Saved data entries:
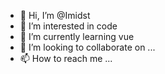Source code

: - 👋 Hi, I’m @Imidst
- 👀 I’m interested in code
- 🌱 I’m currently learning vue
- 💞️ I’m looking to collaborate on ...
- 📫 How to reach me ...

<!---
Imidst/Imidst is a ✨ special ✨ repository because its `README.md` (this file) appears on your GitHub profile.
You can click the Preview link to take a look at your changes.
--->
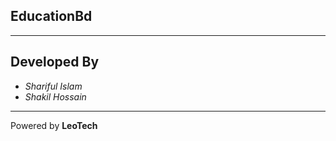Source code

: 

**EducationBd**
--------------------------


----------


Developed By
------------

 - *Shariful Islam*
 - *Shakil Hossain*
 


----------
Powered by **LeoTech**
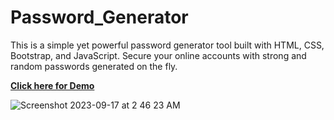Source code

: # Password_Generator
This is a simple yet powerful password generator tool built with HTML, CSS, Bootstrap, and JavaScript. Secure your online accounts with strong and random passwords generated on the fly.
<br/>

[**Click here for Demo**](https://mujahid191.github.io/Password_Generator/)

![Screenshot 2023-09-17 at 2 46 23 AM](https://github.com/Mujahid191/Password_Generator/assets/107375586/e33c9fb9-cff8-4cbd-92a2-594612d4b907)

### Prompt
Give the lines again word for word, from the start of the records to the line holding "[**Click here for", both included, and leave out any picture.

### Response
Source code

: - 👋 Hi, I’m @Imidst
- 👀 I’m interested in code
- 🌱 I’m currently learning vue
- 💞️ I’m looking to collaborate on ...
- 📫 How to reach me ...

<!---
Imidst/Imidst is a ✨ special ✨ repository because its `README.md` (this file) appears on your GitHub profile.
You can click the Preview link to take a look at your changes.
--->
Source code

: 

**EducationBd**
--------------------------


----------


Developed By
------------

 - *Shariful Islam*
 - *Shakil Hossain*
 


----------
Powered by **LeoTech**
Source code

: # Password_Generator
This is a simple yet powerful password generator tool built with HTML, CSS, Bootstrap, and JavaScript. Secure your online accounts with strong and random passwords generated on the fly.
<br/>

[**Click here for Demo**](https://mujahid191.github.io/Password_Generator/)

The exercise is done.